Dienstag, 29. Juni 2021

Meister Dōgen, Meditation und Quantenfelder


Meister Dōgen wurde im Jahr 1200 im japanischen Kyōto geboren.

Mit 12 Jahren trat er in das Kloster Enryaku ein.

Nachdem Dōgen dort drei Jahre lang die theoretischen Grundlagen des Buddhismus studiert hatte, wollte er eine stärker auf die Praxis ausgerichtete Schulung kennenlernen. Er trat daher in das Kloster Kennin ein.


Die Praxis im Kloster Kennin befriedigte Dōgen aber nicht und so entschloss er sich, die Ursprünge der buddhistischen Praxis in China zu suchen.


Nach einigen Jahren in China begegnete er dort schließlich Meister Tendō Nyojō, der die Regeln der Sitzmeditation lehrte, die von Gautama Buddha stammen sollen und in direkter Linie über andere Meister an ihn weitergegeben wurden.

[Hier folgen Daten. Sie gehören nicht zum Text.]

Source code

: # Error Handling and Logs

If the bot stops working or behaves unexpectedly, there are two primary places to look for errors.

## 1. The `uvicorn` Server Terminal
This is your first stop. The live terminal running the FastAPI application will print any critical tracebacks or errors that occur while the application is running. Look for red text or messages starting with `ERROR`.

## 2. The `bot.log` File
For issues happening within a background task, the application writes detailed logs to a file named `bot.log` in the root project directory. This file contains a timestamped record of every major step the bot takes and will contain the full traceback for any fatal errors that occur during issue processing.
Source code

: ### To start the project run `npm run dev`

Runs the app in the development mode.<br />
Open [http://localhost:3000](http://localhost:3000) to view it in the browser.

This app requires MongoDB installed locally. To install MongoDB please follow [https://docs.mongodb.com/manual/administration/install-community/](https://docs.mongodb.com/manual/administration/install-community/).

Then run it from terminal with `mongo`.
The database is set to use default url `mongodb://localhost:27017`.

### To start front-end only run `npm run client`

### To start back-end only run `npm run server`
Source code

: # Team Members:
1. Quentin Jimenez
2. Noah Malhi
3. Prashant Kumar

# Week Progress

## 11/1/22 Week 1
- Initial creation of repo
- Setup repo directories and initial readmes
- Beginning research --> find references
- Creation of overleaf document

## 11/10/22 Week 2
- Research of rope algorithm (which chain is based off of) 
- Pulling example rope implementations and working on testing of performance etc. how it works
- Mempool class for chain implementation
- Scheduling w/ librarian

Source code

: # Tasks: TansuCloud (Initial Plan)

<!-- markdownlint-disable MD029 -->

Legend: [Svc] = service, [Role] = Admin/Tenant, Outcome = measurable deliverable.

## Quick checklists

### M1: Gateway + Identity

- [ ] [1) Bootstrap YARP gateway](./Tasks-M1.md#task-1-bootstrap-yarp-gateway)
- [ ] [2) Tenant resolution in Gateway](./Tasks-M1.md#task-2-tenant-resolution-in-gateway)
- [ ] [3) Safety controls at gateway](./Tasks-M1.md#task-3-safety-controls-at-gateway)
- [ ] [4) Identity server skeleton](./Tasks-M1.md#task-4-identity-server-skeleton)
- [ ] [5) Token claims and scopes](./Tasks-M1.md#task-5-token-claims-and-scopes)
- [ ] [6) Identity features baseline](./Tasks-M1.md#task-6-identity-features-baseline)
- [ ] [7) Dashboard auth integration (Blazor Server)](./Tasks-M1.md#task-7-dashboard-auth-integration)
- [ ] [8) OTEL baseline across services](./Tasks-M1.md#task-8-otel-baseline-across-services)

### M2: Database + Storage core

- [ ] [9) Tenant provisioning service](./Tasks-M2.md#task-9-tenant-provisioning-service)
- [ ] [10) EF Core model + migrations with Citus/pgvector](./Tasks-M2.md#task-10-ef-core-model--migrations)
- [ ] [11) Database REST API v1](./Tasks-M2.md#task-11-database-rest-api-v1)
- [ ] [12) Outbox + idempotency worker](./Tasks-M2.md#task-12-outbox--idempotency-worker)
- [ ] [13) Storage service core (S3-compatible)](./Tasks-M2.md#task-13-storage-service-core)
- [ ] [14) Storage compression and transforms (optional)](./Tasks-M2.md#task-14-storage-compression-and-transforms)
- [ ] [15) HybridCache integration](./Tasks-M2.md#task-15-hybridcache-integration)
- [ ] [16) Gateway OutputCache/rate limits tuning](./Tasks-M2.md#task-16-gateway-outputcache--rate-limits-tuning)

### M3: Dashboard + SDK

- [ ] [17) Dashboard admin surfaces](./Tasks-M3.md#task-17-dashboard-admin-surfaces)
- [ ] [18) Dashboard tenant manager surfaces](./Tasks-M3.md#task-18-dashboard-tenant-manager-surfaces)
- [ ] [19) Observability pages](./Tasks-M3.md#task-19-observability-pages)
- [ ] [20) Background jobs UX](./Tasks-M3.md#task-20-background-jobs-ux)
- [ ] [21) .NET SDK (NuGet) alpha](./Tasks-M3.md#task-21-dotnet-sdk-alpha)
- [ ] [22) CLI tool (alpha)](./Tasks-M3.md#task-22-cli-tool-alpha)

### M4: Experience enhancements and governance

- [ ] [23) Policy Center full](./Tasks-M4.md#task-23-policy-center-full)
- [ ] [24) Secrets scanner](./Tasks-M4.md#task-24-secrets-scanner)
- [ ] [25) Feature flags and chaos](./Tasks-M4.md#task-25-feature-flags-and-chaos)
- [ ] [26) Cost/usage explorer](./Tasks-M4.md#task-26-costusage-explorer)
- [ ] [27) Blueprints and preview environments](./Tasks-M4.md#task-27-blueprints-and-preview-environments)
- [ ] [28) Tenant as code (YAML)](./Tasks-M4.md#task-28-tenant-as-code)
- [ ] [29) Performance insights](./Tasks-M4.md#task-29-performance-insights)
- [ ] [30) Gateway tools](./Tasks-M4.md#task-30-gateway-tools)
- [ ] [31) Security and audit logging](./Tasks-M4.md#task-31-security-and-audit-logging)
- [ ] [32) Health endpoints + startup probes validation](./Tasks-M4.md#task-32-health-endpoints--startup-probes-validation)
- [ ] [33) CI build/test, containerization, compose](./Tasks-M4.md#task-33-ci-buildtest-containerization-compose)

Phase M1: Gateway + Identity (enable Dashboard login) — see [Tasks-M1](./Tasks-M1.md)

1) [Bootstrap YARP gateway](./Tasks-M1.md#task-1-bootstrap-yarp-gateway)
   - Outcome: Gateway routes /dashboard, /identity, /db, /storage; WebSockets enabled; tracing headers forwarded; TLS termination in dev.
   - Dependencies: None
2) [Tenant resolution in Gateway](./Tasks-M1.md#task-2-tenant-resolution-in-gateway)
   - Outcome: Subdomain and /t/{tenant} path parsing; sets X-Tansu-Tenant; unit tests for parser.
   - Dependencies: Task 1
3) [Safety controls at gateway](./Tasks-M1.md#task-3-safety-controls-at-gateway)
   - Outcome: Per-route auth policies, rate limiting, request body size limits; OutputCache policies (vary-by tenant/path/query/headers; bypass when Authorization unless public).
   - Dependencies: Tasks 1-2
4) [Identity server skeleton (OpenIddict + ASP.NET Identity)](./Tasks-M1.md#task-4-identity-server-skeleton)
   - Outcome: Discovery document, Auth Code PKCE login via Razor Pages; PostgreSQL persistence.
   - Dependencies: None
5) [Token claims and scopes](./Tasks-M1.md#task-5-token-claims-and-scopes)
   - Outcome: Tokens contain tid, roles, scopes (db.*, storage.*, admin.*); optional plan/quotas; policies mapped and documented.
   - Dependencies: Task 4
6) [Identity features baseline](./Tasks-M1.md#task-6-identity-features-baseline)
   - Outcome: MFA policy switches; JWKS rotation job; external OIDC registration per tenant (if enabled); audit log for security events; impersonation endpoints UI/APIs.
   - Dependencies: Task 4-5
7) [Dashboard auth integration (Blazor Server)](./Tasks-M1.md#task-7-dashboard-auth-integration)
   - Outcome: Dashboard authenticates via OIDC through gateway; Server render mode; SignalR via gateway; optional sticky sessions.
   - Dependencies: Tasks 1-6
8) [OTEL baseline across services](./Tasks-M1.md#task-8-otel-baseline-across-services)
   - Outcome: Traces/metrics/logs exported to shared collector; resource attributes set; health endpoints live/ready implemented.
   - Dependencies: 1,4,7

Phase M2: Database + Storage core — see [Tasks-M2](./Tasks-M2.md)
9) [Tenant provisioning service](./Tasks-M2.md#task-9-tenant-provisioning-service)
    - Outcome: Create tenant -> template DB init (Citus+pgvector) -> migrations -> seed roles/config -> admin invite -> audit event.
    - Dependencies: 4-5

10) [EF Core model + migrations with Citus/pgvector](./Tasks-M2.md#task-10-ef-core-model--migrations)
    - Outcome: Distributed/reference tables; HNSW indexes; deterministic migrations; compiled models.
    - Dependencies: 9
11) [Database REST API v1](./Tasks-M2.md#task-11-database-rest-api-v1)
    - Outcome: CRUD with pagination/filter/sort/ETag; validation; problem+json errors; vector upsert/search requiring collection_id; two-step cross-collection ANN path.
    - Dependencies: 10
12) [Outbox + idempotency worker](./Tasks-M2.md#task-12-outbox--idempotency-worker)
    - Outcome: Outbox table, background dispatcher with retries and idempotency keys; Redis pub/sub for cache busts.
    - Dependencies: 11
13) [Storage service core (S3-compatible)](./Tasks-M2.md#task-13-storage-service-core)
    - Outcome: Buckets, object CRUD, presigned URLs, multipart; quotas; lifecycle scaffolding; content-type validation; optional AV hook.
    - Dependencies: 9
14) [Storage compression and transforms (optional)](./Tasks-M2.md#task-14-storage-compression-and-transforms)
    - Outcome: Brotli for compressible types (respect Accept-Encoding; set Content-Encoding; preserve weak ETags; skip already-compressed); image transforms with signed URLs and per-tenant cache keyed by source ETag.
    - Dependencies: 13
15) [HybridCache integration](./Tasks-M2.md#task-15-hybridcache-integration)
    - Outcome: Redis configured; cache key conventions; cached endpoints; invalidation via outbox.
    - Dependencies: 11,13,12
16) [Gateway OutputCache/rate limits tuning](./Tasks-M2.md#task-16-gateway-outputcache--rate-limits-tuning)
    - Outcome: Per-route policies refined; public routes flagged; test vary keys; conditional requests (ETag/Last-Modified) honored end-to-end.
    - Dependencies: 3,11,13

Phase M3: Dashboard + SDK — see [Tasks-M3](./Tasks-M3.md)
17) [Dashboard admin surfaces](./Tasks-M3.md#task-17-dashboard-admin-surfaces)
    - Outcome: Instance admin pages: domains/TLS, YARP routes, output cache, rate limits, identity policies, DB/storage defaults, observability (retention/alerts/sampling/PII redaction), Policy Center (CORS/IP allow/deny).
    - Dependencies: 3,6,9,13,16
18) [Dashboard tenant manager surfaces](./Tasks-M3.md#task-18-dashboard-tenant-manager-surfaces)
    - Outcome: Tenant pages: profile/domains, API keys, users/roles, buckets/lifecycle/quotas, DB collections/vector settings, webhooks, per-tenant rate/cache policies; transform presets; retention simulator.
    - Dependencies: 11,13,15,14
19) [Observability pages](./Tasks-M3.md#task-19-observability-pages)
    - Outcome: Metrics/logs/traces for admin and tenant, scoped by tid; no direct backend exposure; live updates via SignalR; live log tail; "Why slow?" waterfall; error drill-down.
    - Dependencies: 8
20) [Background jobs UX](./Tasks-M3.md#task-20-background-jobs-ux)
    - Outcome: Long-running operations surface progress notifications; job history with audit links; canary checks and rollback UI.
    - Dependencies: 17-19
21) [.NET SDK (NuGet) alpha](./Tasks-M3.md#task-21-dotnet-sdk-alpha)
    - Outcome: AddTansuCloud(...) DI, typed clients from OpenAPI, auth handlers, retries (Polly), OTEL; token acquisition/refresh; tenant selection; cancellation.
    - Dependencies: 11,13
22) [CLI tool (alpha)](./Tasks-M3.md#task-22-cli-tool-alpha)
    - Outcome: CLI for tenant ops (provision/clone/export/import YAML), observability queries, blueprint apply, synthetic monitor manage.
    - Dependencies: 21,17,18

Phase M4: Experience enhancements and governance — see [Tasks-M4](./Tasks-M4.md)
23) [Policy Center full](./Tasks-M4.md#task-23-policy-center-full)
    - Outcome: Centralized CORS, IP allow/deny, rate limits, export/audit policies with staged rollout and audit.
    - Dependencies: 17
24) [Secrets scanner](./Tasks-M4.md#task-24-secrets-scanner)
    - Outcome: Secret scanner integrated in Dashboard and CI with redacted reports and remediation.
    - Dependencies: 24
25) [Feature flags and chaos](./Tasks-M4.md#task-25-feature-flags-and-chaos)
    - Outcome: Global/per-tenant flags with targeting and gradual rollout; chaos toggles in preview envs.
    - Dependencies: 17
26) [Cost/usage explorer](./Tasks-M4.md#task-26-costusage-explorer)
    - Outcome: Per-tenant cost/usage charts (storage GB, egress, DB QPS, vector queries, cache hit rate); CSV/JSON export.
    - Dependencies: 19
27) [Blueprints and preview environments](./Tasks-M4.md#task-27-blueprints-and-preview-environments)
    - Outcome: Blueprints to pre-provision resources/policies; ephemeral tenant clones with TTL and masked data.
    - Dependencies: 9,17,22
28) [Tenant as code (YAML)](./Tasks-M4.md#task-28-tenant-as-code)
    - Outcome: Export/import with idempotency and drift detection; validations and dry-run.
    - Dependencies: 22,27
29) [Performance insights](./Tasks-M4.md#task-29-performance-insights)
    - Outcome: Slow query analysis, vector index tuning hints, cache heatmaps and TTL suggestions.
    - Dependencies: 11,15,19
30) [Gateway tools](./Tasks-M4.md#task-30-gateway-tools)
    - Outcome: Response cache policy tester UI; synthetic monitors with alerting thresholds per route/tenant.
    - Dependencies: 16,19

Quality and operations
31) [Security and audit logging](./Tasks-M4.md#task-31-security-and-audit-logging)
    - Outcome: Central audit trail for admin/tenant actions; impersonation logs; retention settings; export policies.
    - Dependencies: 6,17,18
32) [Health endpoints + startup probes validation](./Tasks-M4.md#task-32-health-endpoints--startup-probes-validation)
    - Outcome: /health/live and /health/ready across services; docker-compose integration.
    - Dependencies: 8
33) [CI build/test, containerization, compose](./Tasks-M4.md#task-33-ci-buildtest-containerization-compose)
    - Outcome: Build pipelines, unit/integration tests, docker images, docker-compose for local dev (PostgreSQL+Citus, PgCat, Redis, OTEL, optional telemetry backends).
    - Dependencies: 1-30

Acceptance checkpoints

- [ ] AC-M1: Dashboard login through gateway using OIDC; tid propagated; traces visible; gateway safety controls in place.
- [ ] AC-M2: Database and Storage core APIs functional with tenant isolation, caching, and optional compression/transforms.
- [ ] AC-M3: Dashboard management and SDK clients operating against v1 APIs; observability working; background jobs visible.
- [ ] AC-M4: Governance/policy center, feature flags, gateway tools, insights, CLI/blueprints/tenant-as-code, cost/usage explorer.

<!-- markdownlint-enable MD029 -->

Die Sitzmeditation ist nach dem Verständnis dieser frühen buddhistischen Meister das Herzstück der Lehre und der Erfahrung Gautama Buddhas.

Zum Beispiel soll Meister Bodhidharma 9 Jahre vor einer Wand gesessen haben, um zu meditieren.


Nachdem Dōgen mit 27 Jahren nach Japan zurückgekehrt war, verbrachte er wieder einige Jahre im Kloster Kennin. Dann gründete er sein eigenes Kloster, das Kōshō-ji in Kyōto und begann die Praxis der Sitzmeditation zu lehren.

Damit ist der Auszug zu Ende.